The general reason, which I think makes reasonable
sense, is to consider how many round internet trip
accesses are needed for loading. For any repo, p2 must
access the p2.index first. Then it knows to try the
composite content/artifact jar/xml first, each of which
it must then load. Then it must load the one child repo
of the composite, again for both contents and
artifacts.. So it's double the number of round trips.
And p2 itself doesn't cache the p2.index, so it actually
loads each one twice for this pattern of a colocated
composite with a single colocated child. (Oomph's
transport layer caches the p2.index.)
Ed, would you be interested in providing p2.index cache
on p2 level?
It's actually a bit of a tricky issue. The file is very tiny and
we do caching primarily for offline support and to avoid accessing
the resource at all. I don't think a HEAD request will be
significantly faster than a GET request, so there's not much time
to be saved from caching if it's going to be used in the same way
as it's currently used by p2. We generate a p2.index in the cache
even if one is not present in the repository to avoid trying all
the possible combinations the next time the repo is loaded. In
the Oomph layer, we avoid doing anything with the remote p2.index
(no HEAD nor GET request) once it's present in the cache. This
works well in general as long as the p2 repo doesn't change its
"type". If the type changes, we must try all the combinations and
then record it in the cached p2.index for the next time. This too
works well, as long s the server doesn't tell us that a deleted
file exists...
This is all quite different from what "bare" p2 does, but it
works very well to avoid additional delays in accessing the
p2.index at all, let alone multiple times.

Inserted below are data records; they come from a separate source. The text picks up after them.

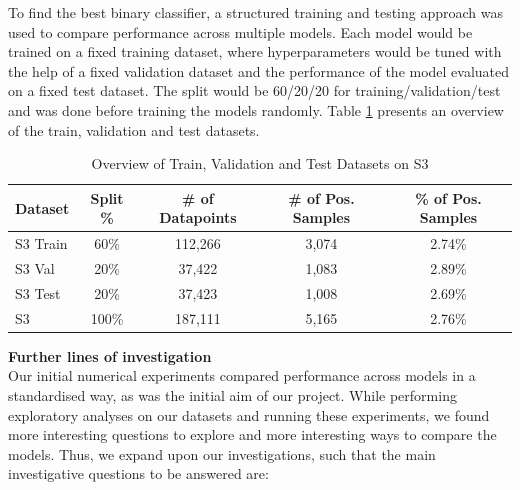 \documentclass[a4paper,11pt]{report}
\begin{document}
To find the best binary classifier, a structured training and testing approach was used to compare performance across multiple models. Each model would be trained on a fixed training dataset, where hyperparameters would be tuned with the help of a fixed validation dataset and the performance of the model evaluated on a fixed test dataset. The split would be 60/20/20 for training/validation/test and was done before training the models randomly. Table \ref{table:train_test_val} presents an overview of the train, validation and test datasets. 

\begin{table}[H]
        \caption{Overview of Train, Validation and Test Datasets on S3}
        \label{table:train_test_val}
        \centering
        \begin{tabular}{lcccc}
        \toprule
        \textbf{Dataset} & \textbf{Split \%} & \textbf{\# of Datapoints} &  \textbf{\# of Pos. Samples} & \textbf{\% of Pos. Samples} \\
        \toprule
        S3 Train & 60\% & 112,266  & 3,074 & 2.74\% \\
        S3 Val & 20\% & 37,422 & 1,083 & 2.89\% \\ 
        S3 Test & 20\% & 37,423 & 1,008 & 2.69\% \\ \midrule
        S3 & 100\% & 187,111 & 5,165 & 2.76\% \\ \bottomrule
        \end{tabular}
\end{table}

\noindent \textbf{Further lines of investigation} \\
Our initial numerical experiments compared performance across models in a standardised way, as was the initial aim of our project. While performing exploratory analyses on our datasets and running these experiments, we found more interesting questions to explore and more interesting ways to compare the models. Thus, we expand upon our investigations, such that the main investigative questions to be answered are: 
\end{document}
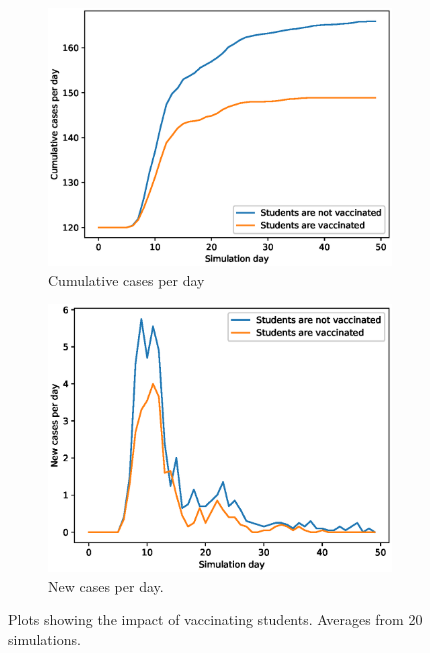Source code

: \documentclass[runningheads]{llncs}
\begin{document}
\begin{figure}[h!]
	\centering
	\begin{subfigure}[b]{0.7\linewidth}
		\includegraphics[width=\textwidth]{vaccinating_cases_cum_20runs.eps}
		\caption{Cumulative cases per day} 
	\end{subfigure}
	\begin{subfigure}[b]{0.7\linewidth}
		\includegraphics[width=\textwidth]{vaccinating_cases_per_day_20runs.eps}
		\caption{New cases per day.} 
	\end{subfigure}
	\caption{Plots showing the impact of vaccinating students. Averages from 20 simulations.}
	\label{VaccinePlot}
\end{figure}
\end{document}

Much of what we added in Oomph could be pushed into p2. (Lots of
mirror improvements as well.) All that would be a very good
thing. But I checked my budget just now and it says there are
zero dollars for this and my list of zero dollar work items is
enough for more than a full time job.
So yes I'm interested but it's not sustainable.
Why doesn't this same argument apply for the release
train composite? Because is composes the one simple
release repository and the EPP repository itself, i.e.,
it's always a composite with at least two children.

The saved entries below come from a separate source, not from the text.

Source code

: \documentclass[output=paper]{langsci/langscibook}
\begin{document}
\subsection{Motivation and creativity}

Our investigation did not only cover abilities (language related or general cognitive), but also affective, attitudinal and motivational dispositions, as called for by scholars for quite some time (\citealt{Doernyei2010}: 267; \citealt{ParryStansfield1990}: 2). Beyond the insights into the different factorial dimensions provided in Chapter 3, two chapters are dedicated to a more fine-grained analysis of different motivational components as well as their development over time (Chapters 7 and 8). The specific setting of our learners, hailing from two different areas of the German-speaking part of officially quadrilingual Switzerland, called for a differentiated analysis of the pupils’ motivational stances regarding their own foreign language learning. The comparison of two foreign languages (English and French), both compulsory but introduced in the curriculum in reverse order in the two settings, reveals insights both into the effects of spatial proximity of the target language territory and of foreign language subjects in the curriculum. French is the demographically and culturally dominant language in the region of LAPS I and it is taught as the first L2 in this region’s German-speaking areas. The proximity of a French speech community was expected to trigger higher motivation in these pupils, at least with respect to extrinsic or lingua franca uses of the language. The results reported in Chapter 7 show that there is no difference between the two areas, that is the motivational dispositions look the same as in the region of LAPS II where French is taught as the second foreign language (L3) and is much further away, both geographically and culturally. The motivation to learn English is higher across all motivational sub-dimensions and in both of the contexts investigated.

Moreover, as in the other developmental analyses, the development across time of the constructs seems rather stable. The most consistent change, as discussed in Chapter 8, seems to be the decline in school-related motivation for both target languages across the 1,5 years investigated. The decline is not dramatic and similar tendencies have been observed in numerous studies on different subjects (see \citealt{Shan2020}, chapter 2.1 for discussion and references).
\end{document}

The catalog generator optimizes this to reference the
one simple child of the train, and the one simple EPP
repo. Even if the EPP repo were a composite with a
simple child on the release day, the generator could
still optimize this to refer it's one simple child.
Even the train composite could be optimized to refer to
the one simple child of the EPP composite.
So I don't really care so much which approach is taken,
but that's the reasoning behind it, i.e., it's optimal
for users updating their IDE via a single URI.
The CI job that generates everything makes that
composite - but as per checklist means that it
isn't used.
I'm a bit concerned that neither look right now as
I would expect based
patterns of the past.
I think everything is in place. I still have to
satisfy myself about the make visible procedures
and ensure the mirrors are "loaded". This part of
the checklist has not been automated yet for EPP.
What I don't get - but so far I am "just doing
it" - is why the repo is flattened? Looking at
past releases (before quarterly releases) it was
done too. I don't know why EPP is not handled the
same way as the main downloads.